Extracted data entries =>
== Segment start ==
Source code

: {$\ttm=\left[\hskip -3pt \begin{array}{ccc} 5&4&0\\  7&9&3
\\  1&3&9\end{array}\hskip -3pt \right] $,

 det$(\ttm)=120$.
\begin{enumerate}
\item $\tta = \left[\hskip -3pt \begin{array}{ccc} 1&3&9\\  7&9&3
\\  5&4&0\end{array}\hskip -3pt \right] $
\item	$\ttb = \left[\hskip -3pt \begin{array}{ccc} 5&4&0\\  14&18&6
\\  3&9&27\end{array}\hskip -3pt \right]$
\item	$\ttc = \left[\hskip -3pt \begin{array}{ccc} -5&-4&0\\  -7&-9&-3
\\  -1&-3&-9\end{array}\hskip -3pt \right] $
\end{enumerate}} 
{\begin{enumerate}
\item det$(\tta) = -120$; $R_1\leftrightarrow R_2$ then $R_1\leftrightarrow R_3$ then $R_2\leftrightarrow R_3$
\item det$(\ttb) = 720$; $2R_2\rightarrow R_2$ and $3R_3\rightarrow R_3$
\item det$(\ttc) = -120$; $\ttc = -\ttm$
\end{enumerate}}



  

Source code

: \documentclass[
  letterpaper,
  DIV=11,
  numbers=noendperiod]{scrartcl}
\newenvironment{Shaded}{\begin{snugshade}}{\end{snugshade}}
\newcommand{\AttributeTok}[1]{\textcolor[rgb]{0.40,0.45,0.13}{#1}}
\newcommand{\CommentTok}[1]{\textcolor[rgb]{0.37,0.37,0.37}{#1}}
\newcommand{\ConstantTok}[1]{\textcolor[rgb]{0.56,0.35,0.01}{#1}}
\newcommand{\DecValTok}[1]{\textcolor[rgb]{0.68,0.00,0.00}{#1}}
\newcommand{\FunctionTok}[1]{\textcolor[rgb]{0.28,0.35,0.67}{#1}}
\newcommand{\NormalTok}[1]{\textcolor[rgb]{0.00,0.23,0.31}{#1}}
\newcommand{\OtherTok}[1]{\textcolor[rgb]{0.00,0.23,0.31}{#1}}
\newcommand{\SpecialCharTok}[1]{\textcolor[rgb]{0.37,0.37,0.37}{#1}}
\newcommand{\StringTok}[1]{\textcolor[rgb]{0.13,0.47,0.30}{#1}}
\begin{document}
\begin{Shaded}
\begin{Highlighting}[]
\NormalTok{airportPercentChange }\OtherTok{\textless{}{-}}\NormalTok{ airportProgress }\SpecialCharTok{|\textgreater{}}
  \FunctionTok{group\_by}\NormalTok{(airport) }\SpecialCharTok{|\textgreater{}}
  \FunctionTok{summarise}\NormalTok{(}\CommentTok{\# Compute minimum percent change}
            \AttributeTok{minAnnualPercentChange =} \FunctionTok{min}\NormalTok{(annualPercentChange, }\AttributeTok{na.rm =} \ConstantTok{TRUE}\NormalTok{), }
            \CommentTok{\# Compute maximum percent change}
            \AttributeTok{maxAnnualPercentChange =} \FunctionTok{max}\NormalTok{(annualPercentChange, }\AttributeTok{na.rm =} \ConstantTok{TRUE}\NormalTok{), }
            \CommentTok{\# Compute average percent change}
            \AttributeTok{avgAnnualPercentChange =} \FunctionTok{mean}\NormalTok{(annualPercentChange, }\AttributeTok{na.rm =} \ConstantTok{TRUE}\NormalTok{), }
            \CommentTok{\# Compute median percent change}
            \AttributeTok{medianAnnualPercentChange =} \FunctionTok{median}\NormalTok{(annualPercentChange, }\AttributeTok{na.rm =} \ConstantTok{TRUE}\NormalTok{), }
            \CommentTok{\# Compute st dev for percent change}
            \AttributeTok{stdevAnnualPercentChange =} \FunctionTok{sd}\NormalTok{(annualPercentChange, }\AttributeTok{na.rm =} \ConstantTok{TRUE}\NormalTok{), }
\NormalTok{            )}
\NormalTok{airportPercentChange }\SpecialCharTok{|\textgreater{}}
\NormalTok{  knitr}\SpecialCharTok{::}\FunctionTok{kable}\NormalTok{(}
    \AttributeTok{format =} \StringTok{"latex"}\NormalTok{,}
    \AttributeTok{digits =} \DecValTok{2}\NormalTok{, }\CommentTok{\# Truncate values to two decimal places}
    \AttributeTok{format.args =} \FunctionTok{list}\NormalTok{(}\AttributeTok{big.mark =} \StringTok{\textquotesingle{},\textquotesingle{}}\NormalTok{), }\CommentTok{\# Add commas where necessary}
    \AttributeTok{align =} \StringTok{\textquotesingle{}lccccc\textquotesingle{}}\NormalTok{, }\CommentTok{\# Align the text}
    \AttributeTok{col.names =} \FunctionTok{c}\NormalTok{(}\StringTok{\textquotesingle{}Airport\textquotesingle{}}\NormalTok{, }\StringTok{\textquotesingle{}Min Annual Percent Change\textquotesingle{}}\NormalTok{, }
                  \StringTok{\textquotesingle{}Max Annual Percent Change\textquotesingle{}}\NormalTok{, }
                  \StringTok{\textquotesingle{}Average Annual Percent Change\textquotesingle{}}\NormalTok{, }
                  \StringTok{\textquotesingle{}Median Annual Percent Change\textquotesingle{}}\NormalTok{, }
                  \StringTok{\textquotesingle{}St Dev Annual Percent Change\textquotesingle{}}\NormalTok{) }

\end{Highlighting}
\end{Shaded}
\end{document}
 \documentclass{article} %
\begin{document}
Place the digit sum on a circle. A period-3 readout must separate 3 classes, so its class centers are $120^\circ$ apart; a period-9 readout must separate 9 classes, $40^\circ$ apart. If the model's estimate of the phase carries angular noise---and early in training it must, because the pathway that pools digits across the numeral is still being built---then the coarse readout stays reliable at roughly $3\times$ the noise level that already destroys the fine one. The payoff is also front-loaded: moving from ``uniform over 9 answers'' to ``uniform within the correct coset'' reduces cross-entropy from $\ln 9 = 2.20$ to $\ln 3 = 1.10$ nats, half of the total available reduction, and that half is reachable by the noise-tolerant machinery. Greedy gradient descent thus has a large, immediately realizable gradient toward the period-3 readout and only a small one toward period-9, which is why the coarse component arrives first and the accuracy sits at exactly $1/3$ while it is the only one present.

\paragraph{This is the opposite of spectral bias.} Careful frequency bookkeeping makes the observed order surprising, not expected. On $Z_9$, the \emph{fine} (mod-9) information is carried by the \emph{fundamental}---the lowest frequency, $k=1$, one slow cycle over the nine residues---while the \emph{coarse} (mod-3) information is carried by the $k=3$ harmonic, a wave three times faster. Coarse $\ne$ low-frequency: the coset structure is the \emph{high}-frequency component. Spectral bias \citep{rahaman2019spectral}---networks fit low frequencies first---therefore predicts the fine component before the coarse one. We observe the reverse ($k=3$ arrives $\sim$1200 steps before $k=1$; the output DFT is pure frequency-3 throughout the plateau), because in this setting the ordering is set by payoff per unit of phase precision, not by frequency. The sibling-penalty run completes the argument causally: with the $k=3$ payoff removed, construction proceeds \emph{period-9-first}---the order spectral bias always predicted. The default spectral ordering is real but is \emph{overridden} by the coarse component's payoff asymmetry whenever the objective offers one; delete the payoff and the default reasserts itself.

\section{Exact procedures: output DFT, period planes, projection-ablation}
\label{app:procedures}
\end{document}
== Segment end ==
WHAT TO DO =>
Print, exactly as written, the first line of the records above and each line after it until the line with "Compute minimum percent", which is printed too.

EXERCISE RESPONSE =>
Source code

: {$\ttm=\left[\hskip -3pt \begin{array}{ccc} 5&4&0\\  7&9&3
\\  1&3&9\end{array}\hskip -3pt \right] $,

 det$(\ttm)=120$.
\begin{enumerate}
\item $\tta = \left[\hskip -3pt \begin{array}{ccc} 1&3&9\\  7&9&3
\\  5&4&0\end{array}\hskip -3pt \right] $
\item	$\ttb = \left[\hskip -3pt \begin{array}{ccc} 5&4&0\\  14&18&6
\\  3&9&27\end{array}\hskip -3pt \right]$
\item	$\ttc = \left[\hskip -3pt \begin{array}{ccc} -5&-4&0\\  -7&-9&-3
\\  -1&-3&-9\end{array}\hskip -3pt \right] $
\end{enumerate}} 
{\begin{enumerate}
\item det$(\tta) = -120$; $R_1\leftrightarrow R_2$ then $R_1\leftrightarrow R_3$ then $R_2\leftrightarrow R_3$
\item det$(\ttb) = 720$; $2R_2\rightarrow R_2$ and $3R_3\rightarrow R_3$
\item det$(\ttc) = -120$; $\ttc = -\ttm$
\end{enumerate}}



  

Source code

: \documentclass[
  letterpaper,
  DIV=11,
  numbers=noendperiod]{scrartcl}
\newenvironment{Shaded}{\begin{snugshade}}{\end{snugshade}}
\newcommand{\AttributeTok}[1]{\textcolor[rgb]{0.40,0.45,0.13}{#1}}
\newcommand{\CommentTok}[1]{\textcolor[rgb]{0.37,0.37,0.37}{#1}}
\newcommand{\ConstantTok}[1]{\textcolor[rgb]{0.56,0.35,0.01}{#1}}
\newcommand{\DecValTok}[1]{\textcolor[rgb]{0.68,0.00,0.00}{#1}}
\newcommand{\FunctionTok}[1]{\textcolor[rgb]{0.28,0.35,0.67}{#1}}
\newcommand{\NormalTok}[1]{\textcolor[rgb]{0.00,0.23,0.31}{#1}}
\newcommand{\OtherTok}[1]{\textcolor[rgb]{0.00,0.23,0.31}{#1}}
\newcommand{\SpecialCharTok}[1]{\textcolor[rgb]{0.37,0.37,0.37}{#1}}
\newcommand{\StringTok}[1]{\textcolor[rgb]{0.13,0.47,0.30}{#1}}
\begin{document}
\begin{Shaded}
\begin{Highlighting}[]
\NormalTok{airportPercentChange }\OtherTok{\textless{}{-}}\NormalTok{ airportProgress }\SpecialCharTok{|\textgreater{}}
  \FunctionTok{group\_by}\NormalTok{(airport) }\SpecialCharTok{|\textgreater{}}
  \FunctionTok{summarise}\NormalTok{(}\CommentTok{\# Compute minimum percent change}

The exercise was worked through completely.